TeraChem requires a commercial license, though no public price estimate is available.

EXESS is free for academic use and runs in the cloud — no GPU hardware purchase, CUDA driver management, or IT support needed. This makes high-performance GPU quantum chemistry accessible to groups without dedicated GPU infrastructure.

## When to Choose EXESS

- You need support for AMD GPUs (HIP)
- Your systems exceed 2,000 atoms
- You need multi-node GPU scaling
- You want cloud-based access without managing GPU hardware
- You want free academic access
- You have an existing compute allocation with an HPC cluster and want to use it most efficiently
- Speed is important

## When to Choose TeraChem

- You need GPU-accelerated CASSCF or TDDFT
- You're working on single-node multi-GPU setups with NVIDIA hardware

## Frequently Asked Questions

### How does EXESS compare to TeraChem for GPU performance?

Both are GPU-native codes with strong single-GPU performance. EXESS differentiates with multi-node GPU scaling (enabling larger calculations) and AMD GPU support via HIP.

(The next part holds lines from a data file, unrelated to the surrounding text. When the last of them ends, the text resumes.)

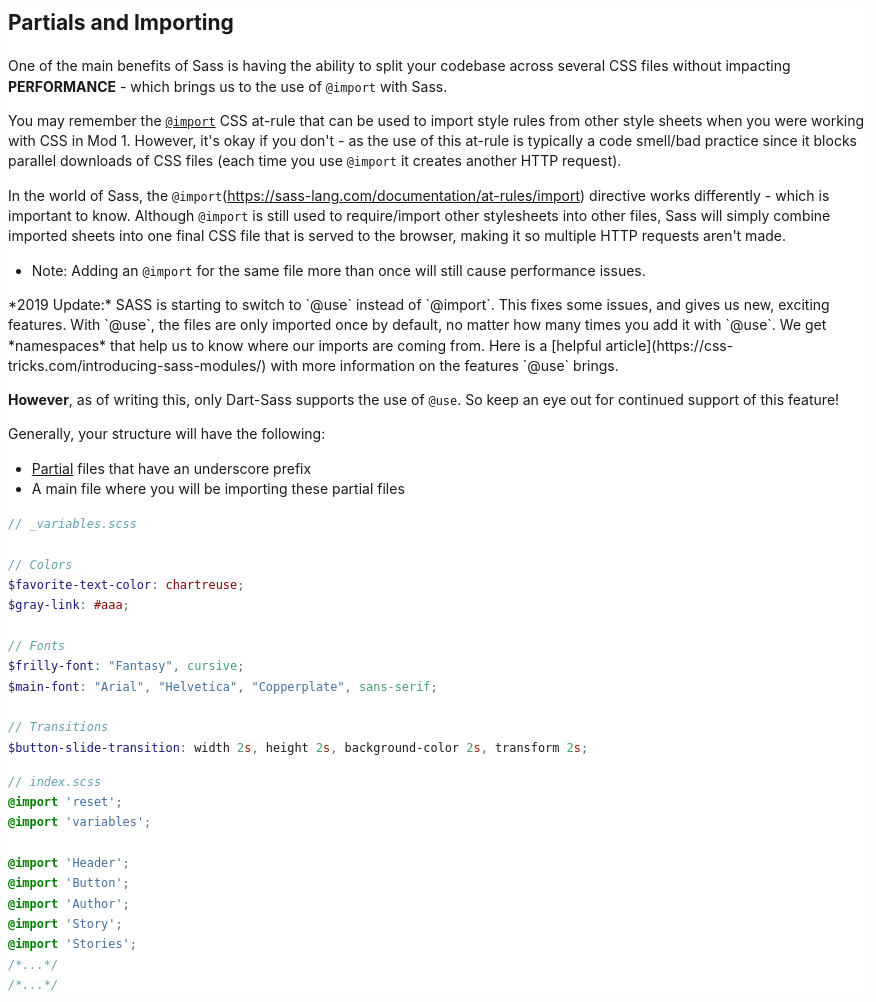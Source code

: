 ## Partials and Importing

One of the main benefits of Sass is having the ability to split your codebase across several CSS files without impacting **PERFORMANCE** - which brings us to the use of `@import` with Sass.

You may remember the [`@import`](https://developer.mozilla.org/en-US/docs/Web/CSS/@import) CSS at-rule that can be used to import style rules from other style sheets when you were working with CSS in Mod 1. However, it's okay if you don't - as the use of this at-rule is typically a code smell/bad practice since it blocks parallel downloads of CSS files (each time you use `@import` it creates another HTTP request).

In the world of Sass, the `@import`(https://sass-lang.com/documentation/at-rules/import) directive works differently - which is important to know. Although `@import` is still used to require/import other stylesheets into other files, Sass will simply combine imported sheets into one final CSS file that is served to the browser, making it so multiple HTTP requests aren't made.

* Note: Adding an `@import` for the same file more than once will still cause performance issues.

<section class="note">
*2019 Update:* SASS is starting to switch to `@use` instead of `@import`. This fixes some issues, and gives us new, exciting features. With `@use`, the files are only imported once by default, no matter how many times you add it with `@use`. We get *namespaces* that help us to know where our imports are coming from. Here is a [helpful article](https://css-tricks.com/introducing-sass-modules/) with more information on the features `@use` brings.

**However**, as of writing this, only Dart-Sass supports the use of `@use`. So keep an eye out for continued support of this feature!

</section>

Generally, your structure will have the following:

* [Partial](https://sass-lang.com/documentation/at-rules/import#partials) files that have an underscore prefix
* A main file where you will be importing these partial files

```scss
// _variables.scss

// Colors
$favorite-text-color: chartreuse;
$gray-link: #aaa;

// Fonts
$frilly-font: "Fantasy", cursive;
$main-font: "Arial", "Helvetica", "Copperplate", sans-serif;

// Transitions
$button-slide-transition: width 2s, height 2s, background-color 2s, transform 2s;
```

```scss
// index.scss
@import 'reset';
@import 'variables';

@import 'Header';
@import 'Button';
@import 'Author';
@import 'Story';
@import 'Stories';
/*...*/
/*...*/

```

### Does EXESS support AMD GPUs like TeraChem does not?

Yes. EXESS supports both NVIDIA GPUs (via CUDA) and AMD GPUs (via HIP). TeraChem only supports NVIDIA CUDA GPUs. This makes EXESS the better choice for institutions with AMD Instinct hardware.

### How much does TeraChem cost compared to EXESS?

TeraChem requires a commercial license, though no public price estimate is available. EXESS is free for academic use and available via the cloud, requiring no local GPU hardware or license fees.

### Which is better for ab initio molecular dynamics: EXESS or TeraChem?

TeraChem has established AIMD capabilities with GPU acceleration. EXESS has performed AIMD on systems with hundreds of thousands of atoms and supports single-point energy calculations, geometry optimizations, large-scale MBE workflows, and GPU-accelerated AIMD at unprecedented scale.